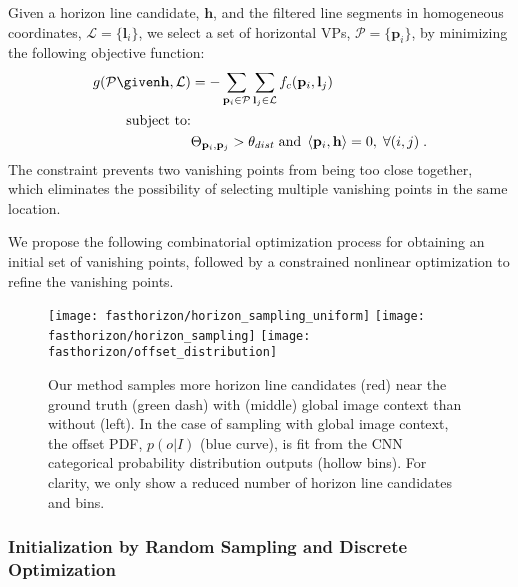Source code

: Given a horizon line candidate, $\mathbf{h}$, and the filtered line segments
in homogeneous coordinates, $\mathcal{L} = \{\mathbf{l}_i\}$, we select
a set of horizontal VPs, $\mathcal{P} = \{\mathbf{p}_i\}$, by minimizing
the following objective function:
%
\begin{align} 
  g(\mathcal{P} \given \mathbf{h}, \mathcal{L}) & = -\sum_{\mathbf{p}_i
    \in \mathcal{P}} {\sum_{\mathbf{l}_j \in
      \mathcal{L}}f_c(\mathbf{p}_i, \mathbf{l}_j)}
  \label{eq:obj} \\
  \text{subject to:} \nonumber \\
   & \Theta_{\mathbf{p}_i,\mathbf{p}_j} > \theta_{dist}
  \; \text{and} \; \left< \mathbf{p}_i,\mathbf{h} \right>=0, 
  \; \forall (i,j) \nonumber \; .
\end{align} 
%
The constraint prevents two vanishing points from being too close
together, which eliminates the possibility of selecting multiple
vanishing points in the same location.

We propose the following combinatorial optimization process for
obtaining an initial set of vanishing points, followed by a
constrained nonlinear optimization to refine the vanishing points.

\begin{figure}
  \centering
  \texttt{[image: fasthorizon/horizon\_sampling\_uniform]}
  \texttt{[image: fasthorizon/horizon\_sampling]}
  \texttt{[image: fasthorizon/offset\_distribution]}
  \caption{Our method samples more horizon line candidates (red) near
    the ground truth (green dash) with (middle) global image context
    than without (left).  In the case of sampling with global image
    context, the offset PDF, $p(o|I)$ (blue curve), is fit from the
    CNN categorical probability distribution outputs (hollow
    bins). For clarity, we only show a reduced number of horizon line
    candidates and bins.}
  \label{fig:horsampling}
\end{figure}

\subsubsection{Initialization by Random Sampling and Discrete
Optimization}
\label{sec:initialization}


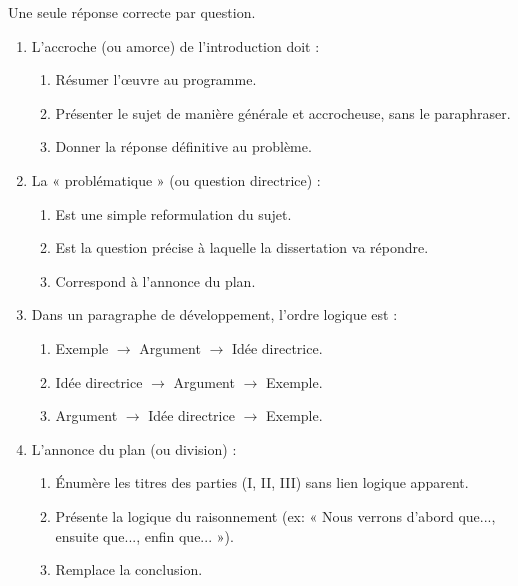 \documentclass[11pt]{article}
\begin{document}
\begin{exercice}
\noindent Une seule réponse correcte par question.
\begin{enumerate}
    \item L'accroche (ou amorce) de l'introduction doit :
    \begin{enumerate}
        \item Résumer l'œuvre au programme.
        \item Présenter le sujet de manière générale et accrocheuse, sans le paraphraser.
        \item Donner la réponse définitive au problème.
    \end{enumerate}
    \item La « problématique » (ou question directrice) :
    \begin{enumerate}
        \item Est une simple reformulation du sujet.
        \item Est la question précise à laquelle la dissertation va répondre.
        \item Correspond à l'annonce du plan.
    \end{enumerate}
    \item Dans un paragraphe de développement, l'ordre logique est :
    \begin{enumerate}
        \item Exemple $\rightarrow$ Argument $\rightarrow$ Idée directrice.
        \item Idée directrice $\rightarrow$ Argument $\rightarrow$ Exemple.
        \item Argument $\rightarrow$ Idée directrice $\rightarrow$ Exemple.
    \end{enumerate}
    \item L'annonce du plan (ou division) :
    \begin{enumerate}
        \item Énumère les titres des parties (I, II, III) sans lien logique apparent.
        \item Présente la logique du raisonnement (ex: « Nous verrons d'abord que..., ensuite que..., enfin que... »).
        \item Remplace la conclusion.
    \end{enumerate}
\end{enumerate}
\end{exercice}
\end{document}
......
▶ The task: Within the data above, the span starting at the line containing "sans le paraphraser." and ending at the line containing "du plan (ou" is to be retyped exactly, with no other lines.

▶ Response to this exercise:
        \item Présenter le sujet de manière générale et accrocheuse, sans le paraphraser.
        \item Donner la réponse définitive au problème.
    \end{enumerate}
    \item La « problématique » (ou question directrice) :
    \begin{enumerate}
        \item Est une simple reformulation du sujet.
        \item Est la question précise à laquelle la dissertation va répondre.
        \item Correspond à l'annonce du plan.
    \end{enumerate}
    \item Dans un paragraphe de développement, l'ordre logique est :
    \begin{enumerate}
        \item Exemple $\rightarrow$ Argument $\rightarrow$ Idée directrice.
        \item Idée directrice $\rightarrow$ Argument $\rightarrow$ Exemple.
        \item Argument $\rightarrow$ Idée directrice $\rightarrow$ Exemple.
    \end{enumerate}
    \item L'annonce du plan (ou division) :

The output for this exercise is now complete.